To further examine the impact of SVR on HCC incidence, we combined the two cohorts and stratified the patients by cirrhosis status at baseline and analyzed SVR as a time-dependent variable (Table 2). The incidence of HCC was 2.6 vs. 3.1 per 100 person-years (HR 0.9, 95% CI 0.4–1.9) in cirrhosis patients with vs. those without SVR; and 0 vs. 0.3 per 100 person-years in non-cirrhosis patients with vs. those without SVR. When SVR was analyzed as time-fixed variable (Supplementary Table 1), incidence of HCC was 0.8 vs. 6.2 per 100 person-years (HR 0.2, 95% CI 0.1–0.4) in cirrhosis patients with vs. those without SVR; and 0 vs. 0.6 per 100 person-years in non-cirrhosis patients with vs. those without SVR.

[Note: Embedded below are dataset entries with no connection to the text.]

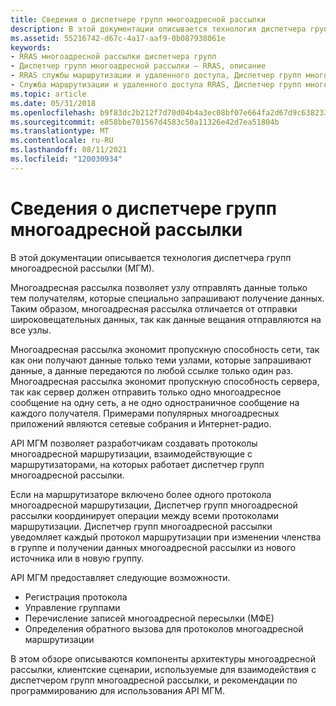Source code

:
 ```yaml
---
title: Сведения о диспетчере групп многоадресной рассылки
description: В этой документации описывается технология диспетчера групп многоадресной рассылки (МГМ).
ms.assetid: 55216742-d67c-4a17-aaf9-0b087938061e
keywords:
- RRAS многоадресной рассылки диспетчера групп
- Диспетчер групп многоадресной рассылки — RRAS, описание
- RRAS службы маршрутизации и удаленного доступа, Диспетчер групп многоадресной рассылки
- Служба маршрутизации и удаленного доступа RRAS, Диспетчер групп многоадресной рассылки, описание
ms.topic: article
ms.date: 05/31/2018
ms.openlocfilehash: b9f83dc2b212f7d70d04b4a3ec08bf07e664fa2d67d9c638233a4e8e914369c0
ms.sourcegitcommit: e858bbe701567d4583c50a11326e42d7ea51804b
ms.translationtype: MT
ms.contentlocale: ru-RU
ms.lasthandoff: 08/11/2021
ms.locfileid: "120030934"
---
```

# <a name="about-multicast-group-manager"></a>Сведения о диспетчере групп многоадресной рассылки

В этой документации описывается технология диспетчера групп многоадресной рассылки (МГМ).

Многоадресная рассылка позволяет узлу отправлять данные только тем получателям, которые специально запрашивают получение данных. Таким образом, многоадресная рассылка отличается от отправки широковещательных данных, так как данные вещания отправляются на все узлы.

Многоадресная рассылка экономит пропускную способность сети, так как они получают данные только теми узлами, которые запрашивают данные, а данные передаются по любой ссылке только один раз. Многоадресная рассылка экономит пропускную способность сервера, так как сервер должен отправить только одно многоадресное сообщение на одну сеть, а не одно одностраничное сообщение на каждого получателя. Примерами популярных многоадресных приложений являются сетевые собрания и Интернет-радио.

API МГМ позволяет разработчикам создавать протоколы многоадресной маршрутизации, взаимодействующие с маршрутизаторами, на которых работает диспетчер групп многоадресной рассылки.

Если на маршрутизаторе включено более одного протокола многоадресной маршрутизации, Диспетчер групп многоадресной рассылки координирует операции между всеми протоколами маршрутизации. Диспетчер групп многоадресной рассылки уведомляет каждый протокол маршрутизации при изменении членства в группе и получении данных многоадресной рассылки из нового источника или в новую группу.

API МГМ предоставляет следующие возможности.

-   Регистрация протокола
-   Управление группами
-   Перечисление записей многоадресной пересылки (МФЕ)
-   Определения обратного вызова для протоколов многоадресной маршрутизации

В этом обзоре описываются компоненты архитектуры многоадресной рассылки, клиентские сценарии, используемые для взаимодействия с диспетчером групп многоадресной рассылки, и рекомендации по программированию для использования API МГМ.

 

 




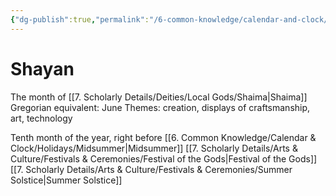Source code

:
 ```yaml
---
{"dg-publish":true,"permalink":"/6-common-knowledge/calendar-and-clock/months/shayan/","noteIcon":""}
---
```


# Shayan

The month of [[7. Scholarly Details/Deities/Local Gods/Shaima\|Shaima]] 
Gregorian equivalent: June
Themes: creation, displays of craftsmanship, art, technology

Tenth month of the year, right before [[6. Common Knowledge/Calendar & Clock/Holidays/Midsummer\|Midsummer]]
[[7. Scholarly Details/Arts & Culture/Festivals & Ceremonies/Festival of the Gods\|Festival of the Gods]] 
[[7. Scholarly Details/Arts & Culture/Festivals & Ceremonies/Summer Solstice\|Summer Solstice]] 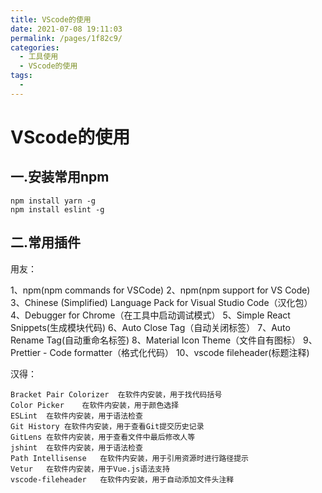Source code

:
 ```yaml
---
title: VScode的使用
date: 2021-07-08 19:11:03
permalink: /pages/1f82c9/
categories:
  - 工具使用
  - VScode的使用
tags:
  - 
---
```

# VScode的使用

## 一.安装常用npm

```
npm install yarn -g
npm install eslint -g
```

## 二.常用插件

用友：

1、npm(npm commands for VSCode) 2、npm(npm support for VS Code) 3、Chinese (Simplified) Language Pack for Visual Studio Code（汉化包） 4、Debugger for Chrome（在工具中启动调试模式） 5、Simple React Snippets(生成模块代码) 6、Auto Close Tag（自动关闭标签） 7、Auto Rename Tag(自动重命名标签) 8、Material Icon Theme（文件自有图标） 9、Prettier - Code formatter（格式化代码） 10、vscode fileheader(标题注释)

汉得：

```
Bracket Pair Colorizer	在软件内安装，用于找代码括号
Color Picker	在软件内安装，用于颜色选择
ESLint	在软件内安装，用于语法检查
Git History	在软件内安装，用于查看Git提交历史记录
GitLens	在软件内安装，用于查看文件中最后修改人等
jshint	在软件内安装，用于语法检查
Path Intellisense	在软件内安装，用于引用资源时进行路径提示
Vetur	在软件内安装，用于Vue.js语法支持
vscode-fileheader	在软件内安装，用于自动添加文件头注释
```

Factors associated with HCC development
In both cohorts, patients with HCC development were significantly older, more likely to have cirrhosis and had higher APRI and FIB-4 at enrollment and less likely to have achieved SVR during follow-up. However, there were no differences in BMI, diabetes, use of alcohol, tobacco or coffee, HCV genotype and prevalence of anti-HBc compared to those without HCC (Table 3). Results of univariate competing risk analysis are shown in Supplementary Table 2.
Table 3.
Baseline characteristics of patients with and without HCC development.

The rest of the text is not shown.